> Assigned task:
Look through the data below and show every line that includes "lemma".

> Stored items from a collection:
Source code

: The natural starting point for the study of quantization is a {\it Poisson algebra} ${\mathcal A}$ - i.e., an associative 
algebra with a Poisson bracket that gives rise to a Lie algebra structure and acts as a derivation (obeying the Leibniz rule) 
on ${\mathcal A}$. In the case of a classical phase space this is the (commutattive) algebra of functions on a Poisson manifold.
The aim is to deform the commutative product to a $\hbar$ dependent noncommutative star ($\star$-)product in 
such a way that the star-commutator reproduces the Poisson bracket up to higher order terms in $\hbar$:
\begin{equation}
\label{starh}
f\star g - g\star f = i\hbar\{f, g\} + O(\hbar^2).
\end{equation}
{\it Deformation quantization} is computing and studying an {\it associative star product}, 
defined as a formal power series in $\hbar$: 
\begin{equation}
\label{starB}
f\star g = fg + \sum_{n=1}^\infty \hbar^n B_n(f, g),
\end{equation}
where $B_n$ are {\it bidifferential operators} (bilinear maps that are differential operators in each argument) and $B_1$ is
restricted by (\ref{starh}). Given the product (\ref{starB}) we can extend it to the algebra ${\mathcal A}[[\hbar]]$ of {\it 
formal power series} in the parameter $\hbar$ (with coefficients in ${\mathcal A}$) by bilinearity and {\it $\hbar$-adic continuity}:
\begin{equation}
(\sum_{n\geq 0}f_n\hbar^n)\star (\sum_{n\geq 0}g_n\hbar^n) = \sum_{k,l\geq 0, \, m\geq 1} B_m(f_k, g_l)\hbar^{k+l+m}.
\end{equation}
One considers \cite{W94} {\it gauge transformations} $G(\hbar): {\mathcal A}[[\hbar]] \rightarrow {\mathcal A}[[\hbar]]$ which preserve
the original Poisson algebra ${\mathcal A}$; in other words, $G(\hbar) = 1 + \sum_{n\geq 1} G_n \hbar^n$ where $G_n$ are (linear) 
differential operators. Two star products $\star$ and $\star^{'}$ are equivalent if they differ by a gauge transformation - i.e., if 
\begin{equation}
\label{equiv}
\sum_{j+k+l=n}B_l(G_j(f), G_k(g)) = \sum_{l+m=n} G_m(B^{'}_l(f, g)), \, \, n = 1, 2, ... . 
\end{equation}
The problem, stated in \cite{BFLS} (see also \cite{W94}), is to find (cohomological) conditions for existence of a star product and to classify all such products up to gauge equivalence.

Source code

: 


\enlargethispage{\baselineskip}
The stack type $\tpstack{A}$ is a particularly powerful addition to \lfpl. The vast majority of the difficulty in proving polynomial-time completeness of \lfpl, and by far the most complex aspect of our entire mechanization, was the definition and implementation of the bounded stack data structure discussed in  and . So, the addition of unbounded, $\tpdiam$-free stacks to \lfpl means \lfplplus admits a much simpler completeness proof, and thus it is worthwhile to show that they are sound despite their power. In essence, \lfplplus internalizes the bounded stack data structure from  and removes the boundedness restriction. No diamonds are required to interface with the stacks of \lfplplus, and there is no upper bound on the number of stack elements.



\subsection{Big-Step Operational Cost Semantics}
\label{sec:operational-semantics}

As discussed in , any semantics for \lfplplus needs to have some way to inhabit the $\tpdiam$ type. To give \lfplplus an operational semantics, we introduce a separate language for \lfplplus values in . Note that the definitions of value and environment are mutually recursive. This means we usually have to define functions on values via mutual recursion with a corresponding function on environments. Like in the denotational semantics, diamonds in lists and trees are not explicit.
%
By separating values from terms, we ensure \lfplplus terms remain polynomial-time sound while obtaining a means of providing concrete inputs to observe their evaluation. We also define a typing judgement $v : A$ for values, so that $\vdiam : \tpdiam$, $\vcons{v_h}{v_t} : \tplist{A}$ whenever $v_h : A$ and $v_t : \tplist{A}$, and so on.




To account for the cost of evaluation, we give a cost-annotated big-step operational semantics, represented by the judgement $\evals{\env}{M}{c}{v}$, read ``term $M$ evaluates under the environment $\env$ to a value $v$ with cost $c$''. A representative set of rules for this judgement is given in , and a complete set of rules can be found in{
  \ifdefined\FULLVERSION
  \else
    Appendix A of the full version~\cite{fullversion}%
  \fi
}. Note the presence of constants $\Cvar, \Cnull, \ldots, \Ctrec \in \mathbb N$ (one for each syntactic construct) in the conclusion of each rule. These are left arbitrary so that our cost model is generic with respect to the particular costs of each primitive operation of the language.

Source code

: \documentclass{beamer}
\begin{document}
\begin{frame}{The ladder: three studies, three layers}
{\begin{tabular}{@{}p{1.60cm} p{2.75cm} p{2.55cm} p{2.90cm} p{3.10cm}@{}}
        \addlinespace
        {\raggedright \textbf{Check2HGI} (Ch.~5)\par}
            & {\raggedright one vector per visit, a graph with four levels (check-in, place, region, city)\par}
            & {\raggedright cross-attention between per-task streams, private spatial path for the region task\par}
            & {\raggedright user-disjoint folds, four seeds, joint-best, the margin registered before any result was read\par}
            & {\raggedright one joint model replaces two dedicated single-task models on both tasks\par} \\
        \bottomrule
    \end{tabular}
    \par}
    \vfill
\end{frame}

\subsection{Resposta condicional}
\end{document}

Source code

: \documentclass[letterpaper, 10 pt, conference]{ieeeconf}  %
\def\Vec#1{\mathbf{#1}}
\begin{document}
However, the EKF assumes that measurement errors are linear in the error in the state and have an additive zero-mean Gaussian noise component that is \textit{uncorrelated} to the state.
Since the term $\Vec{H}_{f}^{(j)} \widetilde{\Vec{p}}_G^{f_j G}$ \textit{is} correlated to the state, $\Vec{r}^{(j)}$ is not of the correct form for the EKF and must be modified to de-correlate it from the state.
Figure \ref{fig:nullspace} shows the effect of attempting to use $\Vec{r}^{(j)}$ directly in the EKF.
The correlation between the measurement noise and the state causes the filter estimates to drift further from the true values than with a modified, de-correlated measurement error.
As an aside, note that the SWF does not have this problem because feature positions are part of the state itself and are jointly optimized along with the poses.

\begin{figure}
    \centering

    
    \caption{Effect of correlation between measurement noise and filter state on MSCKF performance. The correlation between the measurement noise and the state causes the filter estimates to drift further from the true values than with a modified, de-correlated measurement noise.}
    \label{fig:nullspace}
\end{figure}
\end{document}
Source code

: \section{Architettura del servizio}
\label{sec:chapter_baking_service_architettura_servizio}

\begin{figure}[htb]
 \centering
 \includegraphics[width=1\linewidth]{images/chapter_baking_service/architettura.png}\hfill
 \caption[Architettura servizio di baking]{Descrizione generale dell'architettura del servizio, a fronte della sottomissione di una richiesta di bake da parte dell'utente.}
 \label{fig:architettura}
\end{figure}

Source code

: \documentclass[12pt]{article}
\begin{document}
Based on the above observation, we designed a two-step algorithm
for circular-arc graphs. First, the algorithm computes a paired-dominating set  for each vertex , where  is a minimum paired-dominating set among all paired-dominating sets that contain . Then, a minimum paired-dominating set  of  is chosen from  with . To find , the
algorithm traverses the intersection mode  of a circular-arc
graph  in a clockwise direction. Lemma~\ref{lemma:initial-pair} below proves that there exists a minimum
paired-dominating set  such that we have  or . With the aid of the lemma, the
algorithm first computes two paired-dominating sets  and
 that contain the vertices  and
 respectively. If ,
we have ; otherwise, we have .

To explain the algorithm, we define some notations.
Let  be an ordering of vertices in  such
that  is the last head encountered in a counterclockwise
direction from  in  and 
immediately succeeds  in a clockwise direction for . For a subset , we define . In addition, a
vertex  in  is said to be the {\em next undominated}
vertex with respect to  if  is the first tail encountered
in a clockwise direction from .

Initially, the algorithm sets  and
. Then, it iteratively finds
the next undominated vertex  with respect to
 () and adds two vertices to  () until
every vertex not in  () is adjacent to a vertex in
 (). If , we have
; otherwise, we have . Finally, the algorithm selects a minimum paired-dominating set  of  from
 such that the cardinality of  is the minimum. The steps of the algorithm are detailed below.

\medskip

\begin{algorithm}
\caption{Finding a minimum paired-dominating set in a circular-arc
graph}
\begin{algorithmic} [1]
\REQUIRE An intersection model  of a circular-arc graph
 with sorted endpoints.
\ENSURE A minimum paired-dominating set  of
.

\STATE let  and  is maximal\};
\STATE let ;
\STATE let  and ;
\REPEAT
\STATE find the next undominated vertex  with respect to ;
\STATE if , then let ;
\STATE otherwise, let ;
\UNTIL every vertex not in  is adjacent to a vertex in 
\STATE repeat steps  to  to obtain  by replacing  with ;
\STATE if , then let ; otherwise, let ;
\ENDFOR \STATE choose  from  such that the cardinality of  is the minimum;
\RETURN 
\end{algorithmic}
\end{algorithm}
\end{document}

> Problem solution:
graph  in a clockwise direction. Lemma~\ref{lemma:initial-pair} below proves that there exists a minimum
paired-dominating set  such that we have  or . With the aid of the lemma, the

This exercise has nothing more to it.